Our latest evaluations show knowledge bases achieve better answer scores than traditional RAG

By Alec Berntson, Alina Beck, Amaia Salvador Aguilera, Arnau Quindós Sánchez, Gunter Loch, Jieyu Cheng, Lihang Li, Mike Kim, Thibault Gisselbrecht, Tushar Khan

Foundry IQ by Azure AI Search is a unified knowledge layer for agents, designed to improve response performance, automate RAG workflows and enable enterprise-ready grounding. Foundry IQ and Azure AI Search are part of Microsoft Foundry.
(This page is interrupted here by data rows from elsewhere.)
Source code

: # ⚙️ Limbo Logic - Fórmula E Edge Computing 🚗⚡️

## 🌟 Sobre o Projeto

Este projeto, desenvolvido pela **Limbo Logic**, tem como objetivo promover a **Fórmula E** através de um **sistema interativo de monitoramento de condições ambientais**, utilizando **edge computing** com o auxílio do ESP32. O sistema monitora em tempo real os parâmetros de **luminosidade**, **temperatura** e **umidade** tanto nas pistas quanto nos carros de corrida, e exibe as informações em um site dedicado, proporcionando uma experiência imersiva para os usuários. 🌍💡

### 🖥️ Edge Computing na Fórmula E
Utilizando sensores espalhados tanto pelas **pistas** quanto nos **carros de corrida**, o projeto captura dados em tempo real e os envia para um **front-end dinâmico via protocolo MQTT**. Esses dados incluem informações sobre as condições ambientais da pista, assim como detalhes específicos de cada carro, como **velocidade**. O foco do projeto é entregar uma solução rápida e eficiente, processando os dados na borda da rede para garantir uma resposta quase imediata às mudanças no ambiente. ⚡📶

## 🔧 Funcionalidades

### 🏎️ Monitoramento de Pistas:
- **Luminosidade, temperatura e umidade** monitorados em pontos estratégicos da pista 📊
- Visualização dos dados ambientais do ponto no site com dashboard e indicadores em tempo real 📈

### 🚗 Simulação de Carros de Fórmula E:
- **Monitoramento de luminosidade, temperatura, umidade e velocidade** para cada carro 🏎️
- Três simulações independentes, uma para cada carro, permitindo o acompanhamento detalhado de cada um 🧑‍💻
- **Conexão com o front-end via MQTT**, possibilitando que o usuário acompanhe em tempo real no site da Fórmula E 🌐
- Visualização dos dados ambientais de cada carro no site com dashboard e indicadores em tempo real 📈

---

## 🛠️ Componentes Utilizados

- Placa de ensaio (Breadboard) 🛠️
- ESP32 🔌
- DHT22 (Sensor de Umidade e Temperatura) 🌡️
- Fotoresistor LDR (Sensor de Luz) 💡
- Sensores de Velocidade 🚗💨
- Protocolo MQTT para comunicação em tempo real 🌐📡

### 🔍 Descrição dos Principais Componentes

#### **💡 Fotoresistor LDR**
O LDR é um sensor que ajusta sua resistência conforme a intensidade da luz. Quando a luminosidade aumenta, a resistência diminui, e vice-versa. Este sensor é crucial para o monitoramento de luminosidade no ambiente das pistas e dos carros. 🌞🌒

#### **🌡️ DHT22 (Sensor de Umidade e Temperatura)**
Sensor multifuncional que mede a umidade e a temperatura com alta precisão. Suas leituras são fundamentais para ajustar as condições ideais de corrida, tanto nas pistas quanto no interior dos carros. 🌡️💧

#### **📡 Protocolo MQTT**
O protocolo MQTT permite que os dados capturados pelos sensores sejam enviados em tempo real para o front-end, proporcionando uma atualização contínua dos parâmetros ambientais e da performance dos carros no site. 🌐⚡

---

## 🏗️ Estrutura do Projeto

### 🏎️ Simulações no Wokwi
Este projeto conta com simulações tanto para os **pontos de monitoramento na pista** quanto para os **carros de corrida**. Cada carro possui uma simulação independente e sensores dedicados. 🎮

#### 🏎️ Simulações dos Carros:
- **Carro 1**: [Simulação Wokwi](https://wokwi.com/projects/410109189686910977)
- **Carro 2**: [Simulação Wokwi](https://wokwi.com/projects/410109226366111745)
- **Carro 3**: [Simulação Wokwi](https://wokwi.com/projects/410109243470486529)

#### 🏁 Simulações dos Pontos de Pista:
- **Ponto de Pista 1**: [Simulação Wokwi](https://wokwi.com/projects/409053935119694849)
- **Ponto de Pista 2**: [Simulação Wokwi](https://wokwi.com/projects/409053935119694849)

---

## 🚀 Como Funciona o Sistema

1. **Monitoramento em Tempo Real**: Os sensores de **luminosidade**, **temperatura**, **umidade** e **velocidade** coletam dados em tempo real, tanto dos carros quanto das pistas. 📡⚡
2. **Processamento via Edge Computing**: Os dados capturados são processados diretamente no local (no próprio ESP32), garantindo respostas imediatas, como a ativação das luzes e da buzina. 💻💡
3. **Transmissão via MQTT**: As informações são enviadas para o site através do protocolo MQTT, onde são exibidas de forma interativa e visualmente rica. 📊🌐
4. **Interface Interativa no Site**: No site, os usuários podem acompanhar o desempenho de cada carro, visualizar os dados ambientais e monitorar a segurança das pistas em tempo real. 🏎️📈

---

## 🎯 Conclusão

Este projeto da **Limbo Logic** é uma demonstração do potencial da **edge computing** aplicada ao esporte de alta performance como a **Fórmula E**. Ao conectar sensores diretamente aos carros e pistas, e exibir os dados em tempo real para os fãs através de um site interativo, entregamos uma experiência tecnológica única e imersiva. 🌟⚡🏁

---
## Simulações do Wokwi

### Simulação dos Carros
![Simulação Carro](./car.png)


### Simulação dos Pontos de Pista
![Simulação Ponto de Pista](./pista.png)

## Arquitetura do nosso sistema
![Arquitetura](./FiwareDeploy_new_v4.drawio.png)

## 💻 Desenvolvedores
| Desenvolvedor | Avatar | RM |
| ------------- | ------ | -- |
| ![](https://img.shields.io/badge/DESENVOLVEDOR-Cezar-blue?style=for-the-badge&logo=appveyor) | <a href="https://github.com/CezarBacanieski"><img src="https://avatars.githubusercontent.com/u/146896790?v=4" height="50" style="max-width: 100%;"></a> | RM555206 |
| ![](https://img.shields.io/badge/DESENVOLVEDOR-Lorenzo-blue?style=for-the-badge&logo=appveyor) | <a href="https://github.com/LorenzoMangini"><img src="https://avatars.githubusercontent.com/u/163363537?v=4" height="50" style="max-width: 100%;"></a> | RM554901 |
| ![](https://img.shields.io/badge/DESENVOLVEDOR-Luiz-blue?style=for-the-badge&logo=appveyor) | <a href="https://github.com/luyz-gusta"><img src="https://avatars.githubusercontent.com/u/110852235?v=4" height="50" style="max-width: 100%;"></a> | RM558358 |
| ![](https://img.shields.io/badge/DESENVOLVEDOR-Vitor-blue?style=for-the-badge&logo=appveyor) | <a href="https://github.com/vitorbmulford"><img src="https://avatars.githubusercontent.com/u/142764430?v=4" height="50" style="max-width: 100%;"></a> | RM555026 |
Foundry IQ uses the agentic retrieval engine in Azure AI Search knowledge bases (KB) to tackle several key challenges customers face when building agents. A single entry point to search across all your content, access to federated sources such as web grounding to supplement private data, self-reflective search, latency-quality trade-off controls, high quality answers output and steerability. Developers can configure and register a single knowledge base as a ‘super tool’ to provide agents access to many different knowledge sources. This greatly reduces agent development complexity and separates concerns between retrieving knowledge (knowledge bases) and using it (your agent).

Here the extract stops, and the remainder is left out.